Despite that, the deputy head of the European Commission, Frans Timmermans, who has led the EU executive’s negotiations with Turkey and attended the “mini-summit”, expressed hope that the deal would work.
EU officials said other data showing an increase in numbers of migrants being intercepted on land in Turkey as they headed for the coast appeared to indicate Ankara was making a new effort.
“For us it is important to continue work with Turkey on the implementation of the action plan,” Timmermans said. “I’m strongly encouraged to do that because of the positive and proactive attitude of Prime Minister Davutoglu.”
Merkel said the European Commission would present a report on the resettlement plan at the next summit in February.
Other officials who attended the meeting with Davutoglu said that before any quotas were agreed, Turkey must show it was serious about cracking down on illegal migration through its territory. Some governments said that until irregular flows stop, they would be unlikely to take people in from Turkey.

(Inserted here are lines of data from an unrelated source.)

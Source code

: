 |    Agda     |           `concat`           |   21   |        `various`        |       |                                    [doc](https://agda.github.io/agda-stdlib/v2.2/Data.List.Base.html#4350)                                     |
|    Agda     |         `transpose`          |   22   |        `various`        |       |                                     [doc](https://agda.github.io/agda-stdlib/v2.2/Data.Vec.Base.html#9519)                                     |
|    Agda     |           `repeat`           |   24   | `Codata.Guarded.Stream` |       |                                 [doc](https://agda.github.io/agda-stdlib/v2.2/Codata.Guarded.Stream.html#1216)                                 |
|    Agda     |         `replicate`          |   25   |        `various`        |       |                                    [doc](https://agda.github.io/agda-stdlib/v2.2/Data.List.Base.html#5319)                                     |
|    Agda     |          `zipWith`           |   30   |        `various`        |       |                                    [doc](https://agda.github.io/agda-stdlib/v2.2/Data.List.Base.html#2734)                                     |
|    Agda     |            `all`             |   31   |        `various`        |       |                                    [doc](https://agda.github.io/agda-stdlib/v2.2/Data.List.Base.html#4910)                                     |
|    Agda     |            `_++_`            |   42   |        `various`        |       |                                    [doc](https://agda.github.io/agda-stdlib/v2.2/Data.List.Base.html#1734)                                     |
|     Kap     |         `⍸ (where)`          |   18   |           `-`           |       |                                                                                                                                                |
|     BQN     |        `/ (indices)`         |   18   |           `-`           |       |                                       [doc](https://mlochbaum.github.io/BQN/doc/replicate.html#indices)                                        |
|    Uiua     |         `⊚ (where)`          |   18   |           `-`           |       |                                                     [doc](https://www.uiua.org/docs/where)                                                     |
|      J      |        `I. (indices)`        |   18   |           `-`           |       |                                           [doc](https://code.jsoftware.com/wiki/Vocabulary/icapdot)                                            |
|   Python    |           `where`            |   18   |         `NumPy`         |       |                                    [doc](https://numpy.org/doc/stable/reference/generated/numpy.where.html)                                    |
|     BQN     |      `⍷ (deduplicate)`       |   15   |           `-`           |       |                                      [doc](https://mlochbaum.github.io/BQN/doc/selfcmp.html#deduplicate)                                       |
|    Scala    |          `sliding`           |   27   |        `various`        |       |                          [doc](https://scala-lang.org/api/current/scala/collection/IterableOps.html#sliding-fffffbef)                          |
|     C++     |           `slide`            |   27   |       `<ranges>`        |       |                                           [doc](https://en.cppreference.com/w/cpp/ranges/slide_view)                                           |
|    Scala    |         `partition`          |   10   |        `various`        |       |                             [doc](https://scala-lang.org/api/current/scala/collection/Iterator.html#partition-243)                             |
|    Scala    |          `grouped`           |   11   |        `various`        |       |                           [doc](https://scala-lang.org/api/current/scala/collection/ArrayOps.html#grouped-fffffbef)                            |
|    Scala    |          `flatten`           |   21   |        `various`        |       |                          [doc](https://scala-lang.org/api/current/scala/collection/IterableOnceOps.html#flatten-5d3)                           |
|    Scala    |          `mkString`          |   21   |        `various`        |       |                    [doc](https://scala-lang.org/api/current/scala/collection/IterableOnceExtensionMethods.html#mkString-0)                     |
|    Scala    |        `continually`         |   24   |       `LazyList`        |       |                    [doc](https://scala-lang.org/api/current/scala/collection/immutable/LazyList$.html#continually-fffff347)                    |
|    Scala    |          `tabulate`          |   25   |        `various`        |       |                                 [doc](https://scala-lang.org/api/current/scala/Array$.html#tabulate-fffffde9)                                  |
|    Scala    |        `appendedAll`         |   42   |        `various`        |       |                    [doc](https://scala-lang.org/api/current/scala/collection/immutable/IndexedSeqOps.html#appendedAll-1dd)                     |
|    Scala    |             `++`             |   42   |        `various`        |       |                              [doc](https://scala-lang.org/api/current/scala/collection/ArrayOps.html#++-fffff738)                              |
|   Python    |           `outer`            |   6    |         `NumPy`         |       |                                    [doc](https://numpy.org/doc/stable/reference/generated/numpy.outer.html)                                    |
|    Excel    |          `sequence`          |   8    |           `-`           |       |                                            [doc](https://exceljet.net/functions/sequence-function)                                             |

The resettlement scheme is linked to a wider deal with Turkey under which Ankara has pledged to prevent migrants leaving for Greece in return for 3 billion euros ($3.25 billion)from the bloc, accelerated visa-free travel for Turks to the EU and reviving long stalled membership talks.
At the full EU summit later in the day, leaders discussed the migration crisis for three hours, delivering a broad welcome to proposals from the Commission this week to create a European Border and Coast Guard that can intervene in crises to protect the common frontier of the Schengen zone.
While several criticized as provocative and unacceptable an element in the executive’s draft that would allow for EU forces to shore up a member state’s frontier without being invited, officials said all backed the new force in principle and would support rapid legislation to set it up next year.
European Council President Donald Tusk, chairing the summit, said the leaders had adopted final conclusions on migration policy, but the agreed wording was not immediately made public.
Diplomats said Italian Prime Minister Matteo Renzi voiced discontent with criticism from Brussels over Rome’s difficulties in taking fingerprints from migrants who refuse to cooperate.
He also secured renewed assurances that contributions to the EU fund for refugees in Turkey would not count against Italy when its budget deficit was reviewed by euro zone supervisors.